EXERCISE
Among the entries below, find each line holding "hyperlink" and return it.

Start of INPUT FOR THIS TASK

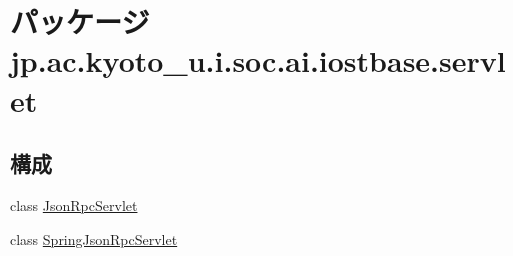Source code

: \hypertarget{namespacejp_1_1ac_1_1kyoto__u_1_1i_1_1soc_1_1ai_1_1iostbase_1_1servlet}{\section{パッケージ jp.\-ac.\-kyoto\-\_\-u.\-i.\-soc.\-ai.\-iostbase.\-servlet}
\label{namespacejp_1_1ac_1_1kyoto__u_1_1i_1_1soc_1_1ai_1_1iostbase_1_1servlet}
}
\subsection*{構成}
\begin{DoxyCompactItemize}
\item 
class \hyperlink{classjp_1_1ac_1_1kyoto__u_1_1i_1_1soc_1_1ai_1_1iostbase_1_1servlet_1_1_json_rpc_servlet}{Json\-Rpc\-Servlet}
\item 
class \hyperlink{classjp_1_1ac_1_1kyoto__u_1_1i_1_1soc_1_1ai_1_1iostbase_1_1servlet_1_1_spring_json_rpc_servlet}{Spring\-Json\-Rpc\-Servlet}
\end{DoxyCompactItemize}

End of INPUT FOR THIS TASK

FINISHED TASK
class \hyperlink{classjp_1_1ac_1_1kyoto__u_1_1i_1_1soc_1_1ai_1_1iostbase_1_1servlet_1_1_json_rpc_servlet}{Json\-Rpc\-Servlet}
class \hyperlink{classjp_1_1ac_1_1kyoto__u_1_1i_1_1soc_1_1ai_1_1iostbase_1_1servlet_1_1_spring_json_rpc_servlet}{Spring\-Json\-Rpc\-Servlet}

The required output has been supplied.